**Exercise inputs**:
■ ■ ■ ■

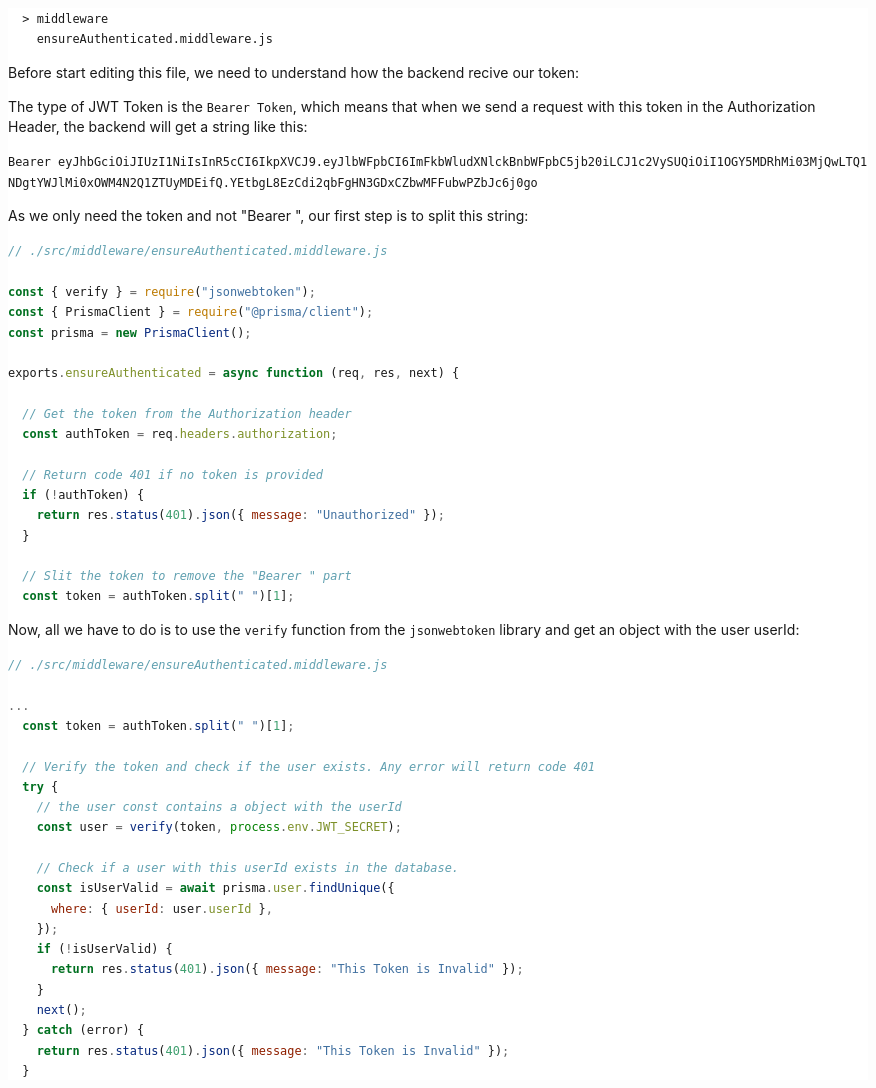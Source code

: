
 ```
  > middleware
    ensureAuthenticated.middleware.js
```

Before start editing this file, we need to understand how the backend recive our token:

The type of JWT Token is the `Bearer Token`, which means that when we send a request with this token in the Authorization Header, the backend will get a string like this:

```
Bearer eyJhbGciOiJIUzI1NiIsInR5cCI6IkpXVCJ9.eyJlbWFpbCI6ImFkbWludXNlckBnbWFpbC5jb20iLCJ1c2VySUQiOiI1OGY5MDRhMi03MjQwLTQ1NDgtYWJlMi0xOWM4N2Q1ZTUyMDEifQ.YEtbgL8EzCdi2qbFgHN3GDxCZbwMFFubwPZbJc6j0go
```

As we only need the token and not "Bearer ", our first step is to split this string:

```js
// ./src/middleware/ensureAuthenticated.middleware.js

const { verify } = require("jsonwebtoken");
const { PrismaClient } = require("@prisma/client");
const prisma = new PrismaClient();

exports.ensureAuthenticated = async function (req, res, next) {

  // Get the token from the Authorization header
  const authToken = req.headers.authorization;

  // Return code 401 if no token is provided
  if (!authToken) {
    return res.status(401).json({ message: "Unauthorized" });
  }

  // Slit the token to remove the "Bearer " part
  const token = authToken.split(" ")[1];
```

Now, all we have to do is to use the `verify` function from the `jsonwebtoken` library and get an object with the user userId:

```js
// ./src/middleware/ensureAuthenticated.middleware.js

...
  const token = authToken.split(" ")[1];

  // Verify the token and check if the user exists. Any error will return code 401
  try {
    // the user const contains a object with the userId
    const user = verify(token, process.env.JWT_SECRET);

    // Check if a user with this userId exists in the database.
    const isUserValid = await prisma.user.findUnique({
      where: { userId: user.userId },
    });
    if (!isUserValid) {
      return res.status(401).json({ message: "This Token is Invalid" });
    }
    next();
  } catch (error) {
    return res.status(401).json({ message: "This Token is Invalid" });
  }
```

■ ■ ■ ■

What is needed is every record above printed exactly, with no pictures.

**Your solution**:
Source code

:
 ```
  > middleware
    ensureAuthenticated.middleware.js
```

Before start editing this file, we need to understand how the backend recive our token:

The type of JWT Token is the `Bearer Token`, which means that when we send a request with this token in the Authorization Header, the backend will get a string like this:

```
Bearer eyJhbGciOiJIUzI1NiIsInR5cCI6IkpXVCJ9.eyJlbWFpbCI6ImFkbWludXNlckBnbWFpbC5jb20iLCJ1c2VySUQiOiI1OGY5MDRhMi03MjQwLTQ1NDgtYWJlMi0xOWM4N2Q1ZTUyMDEifQ.YEtbgL8EzCdi2qbFgHN3GDxCZbwMFFubwPZbJc6j0go
```

As we only need the token and not "Bearer ", our first step is to split this string:

```js
// ./src/middleware/ensureAuthenticated.middleware.js

const { verify } = require("jsonwebtoken");
const { PrismaClient } = require("@prisma/client");
const prisma = new PrismaClient();

exports.ensureAuthenticated = async function (req, res, next) {

  // Get the token from the Authorization header
  const authToken = req.headers.authorization;

  // Return code 401 if no token is provided
  if (!authToken) {
    return res.status(401).json({ message: "Unauthorized" });
  }

  // Slit the token to remove the "Bearer " part
  const token = authToken.split(" ")[1];
```

Now, all we have to do is to use the `verify` function from the `jsonwebtoken` library and get an object with the user userId:

```js
// ./src/middleware/ensureAuthenticated.middleware.js

...
  const token = authToken.split(" ")[1];

  // Verify the token and check if the user exists. Any error will return code 401
  try {
    // the user const contains a object with the userId
    const user = verify(token, process.env.JWT_SECRET);

    // Check if a user with this userId exists in the database.
    const isUserValid = await prisma.user.findUnique({
      where: { userId: user.userId },
    });
    if (!isUserValid) {
      return res.status(401).json({ message: "This Token is Invalid" });
    }
    next();
  } catch (error) {
    return res.status(401).json({ message: "This Token is Invalid" });
  }
```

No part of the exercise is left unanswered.